Como niños, debemos pensar y sentir, para que la amargura no se adueñe de nuestra alma y nuestro corazón: lo peor que podemos hacer es dejar de soñar y pensar que todo es malo en el mundo.

Si bien es cierto que hay demasiada maldad en la vida, y que mucha de ésta se encuentra cercana a nosotros, es tiempo de visualizar la etapa del niño en toda nuestra existencia, con la mentalidad de vivir esos sueños que quedaron probablemente truncos, pero que se pueden revertir con mucha miel, espíritu de arrepentimiento y actitud positiva.

Y el niño que llevamos dentro debe sobreponerse a las vivencias negativas que leemos todos los días y nos llenan de angustia; debe sobre salir ante los embates de la inseguridad y el deseo de perjudicar a otros

Y aprovechar que en nuestro México tan castigado se celebra el Día del Niño, para poder visualizar un futuro con menos problemas y más acciones, con más actitudes positivas y formación idónea, que nos lleve a recuperar esos valores que nos caracterizan, aparentemente, de otras especies, porque de todos es sabido que hemos dejado dudas sobre nosotros en el camino.

Ya hemos visto los muchos homenajes a la niñez que se llevan cabo, pero nos hemos olvidado quizás de los pequeños que sufren día a día, y que buscan pertenecer a un hogar.

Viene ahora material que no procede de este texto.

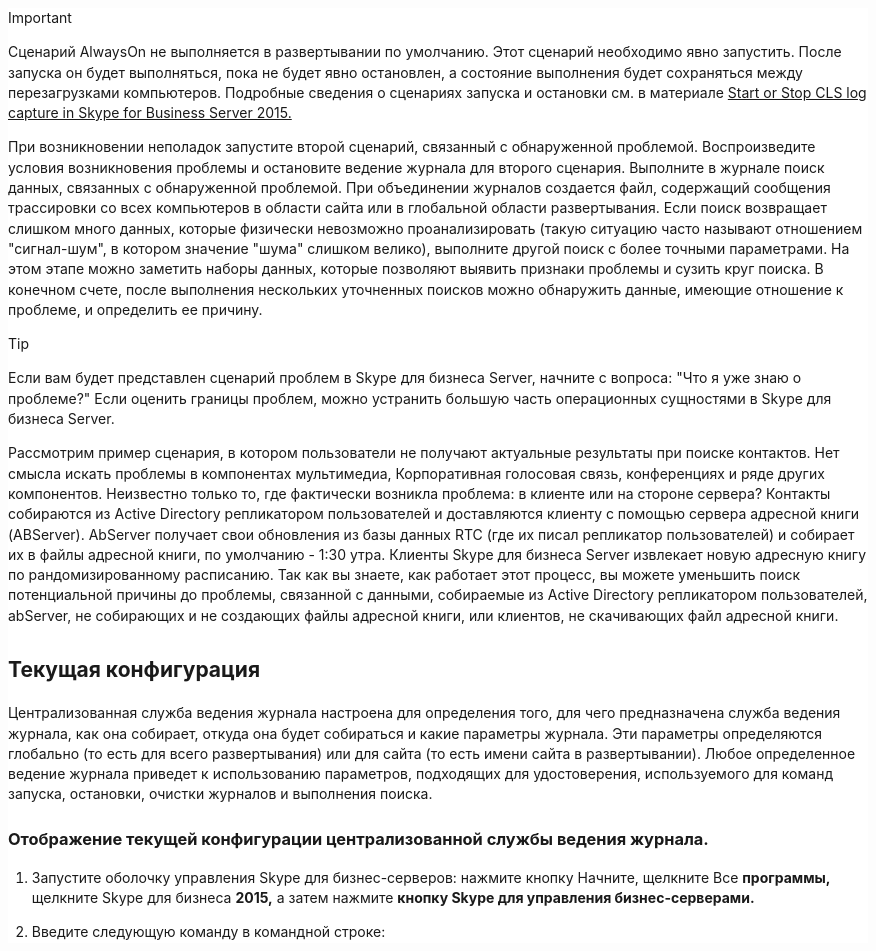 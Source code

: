 > [!IMPORTANT]
> Сценарий AlwaysOn не выполняется в развертывании по умолчанию. Этот сценарий необходимо явно запустить. После запуска он будет выполняться, пока не будет явно остановлен, а состояние выполнения будет сохраняться между перезагрузками компьютеров. Подробные сведения о сценариях запуска и остановки см. в материале [Start or Stop CLS log capture in Skype for Business Server 2015.](start-or-stop-log-capture.md) 
  
При возникновении неполадок запустите второй сценарий, связанный с обнаруженной проблемой. Воспроизведите условия возникновения проблемы и остановите ведение журнала для второго сценария. Выполните в журнале поиск данных, связанных с обнаруженной проблемой. При объединении журналов создается файл, содержащий сообщения трассировки со всех компьютеров в области сайта или в глобальной области развертывания. Если поиск возвращает слишком много данных, которые физически невозможно проанализировать (такую ситуацию часто называют отношением "сигнал-шум", в котором значение "шума" слишком велико), выполните другой поиск с более точными параметрами. На этом этапе можно заметить наборы данных, которые позволяют выявить признаки проблемы и сузить круг поиска. В конечном счете, после выполнения нескольких уточненных поисков можно обнаружить данные, имеющие отношение к проблеме, и определить ее причину.
  
> [!TIP]
> Если вам будет представлен сценарий проблем в Skype для бизнеса Server, начните с вопроса: "Что я уже знаю о проблеме?" Если оценить границы проблем, можно устранить большую часть операционных сущностями в Skype для бизнеса Server. 
  
Рассмотрим пример сценария, в котором пользователи не получают актуальные результаты при поиске контактов. Нет смысла искать проблемы в компонентах мультимедиа, Корпоративная голосовая связь, конференциях и ряде других компонентов. Неизвестно только то, где фактически возникла проблема: в клиенте или на стороне сервера? Контакты собираются из Active Directory репликатором пользователей и доставляются клиенту с помощью сервера адресной книги (ABServer). AbServer получает свои обновления из базы данных RTC (где их писал репликатор пользователей) и собирает их в файлы адресной книги, по умолчанию - 1:30 утра. Клиенты Skype для бизнеса Server извлекает новую адресную книгу по рандомизированному расписанию. Так как вы знаете, как работает этот процесс, вы можете уменьшить поиск потенциальной причины до проблемы, связанной с данными, собираемые из Active Directory репликатором пользователей, abServer, не собирающих и не создающих файлы адресной книги, или клиентов, не скачивающих файл адресной книги.
  
## <a name="current-configuration"></a>Текущая конфигурация

Централизованная служба ведения журнала настроена для определения того, для чего предназначена служба ведения журнала, как она собирает, откуда она будет собираться и какие параметры журнала. Эти параметры определяются глобально (то есть для всего развертывания) или для сайта (то есть имени сайта в развертывании). Любое определенное ведение журнала приведет к использованию параметров, подходящих для удостоверения, используемого для команд запуска, остановки, очистки журналов и выполнения поиска.
  
### <a name="to-display-the-current-centralized-logging-service-configuration"></a>Отображение текущей конфигурации централизованной службы ведения журнала.

1. Запустите оболочку управления Skype для бизнес-серверов: нажмите кнопку Начните, щелкните Все **программы,** щелкните Skype для бизнеса **2015,** а затем нажмите **кнопку Skype для управления бизнес-серверами.**
    
2. Введите следующую команду в командной строке:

Hace unos días comentábamos sobre la necesidad de que haya leyes que permitan una adopción más sencilla, sin tanto burocratismo, y somos de la idea también de que es tiempo de procurar tranquilidad a esos niños que han casi muerto sin poder ser niños, o los de zonas marginadas como la del Altiplano, que tienen que ingeniárselas en salir a cazar víboras para comer algo de lo que sea.

Niños que desarrollan habilidades para sobrevivir en un mundo tan difícil, y en áreas que tienen tanto peligro para ellos. Los que olvidaron lo que es un sube y baja o un columpio, los que nunca tuvieron un balero o un yo-yo para jugar, y no supieron lo que era jugar una cascarita con un balón de a de veras.

O esas niñas que no terminaron de jugar a la casita cuando experimentan el ser mamás en un mundo de verdad: con un crío que llora y sufre como ellas hace pocos años. Esas madres adolescentes que, producto de un abandono manifiesto por parte de sus padres experimentan una maternidad con pocos buenos augurios, dada la naturaleza del acontecimiento y la forma en que se presentó.

En el Día del Niño, se nos ocurre una acción para preservar tan especial etapa: conviértase en uno de esos millones de niños con carencias, y actué como tal, y verá que, entre todas las adversidades tendrá tiempo para reír y jugar, y entonces seguramente encontrará mejores soluciones a la problemática cotidiana de quienes iluminan cada hogar que pisan: los niños de Tamaulipas.

Feliz día del niño deseamos a todos los pequeños, y a sus padres, volver a vivir esta etapa, pero ahora sí, ¡de veras!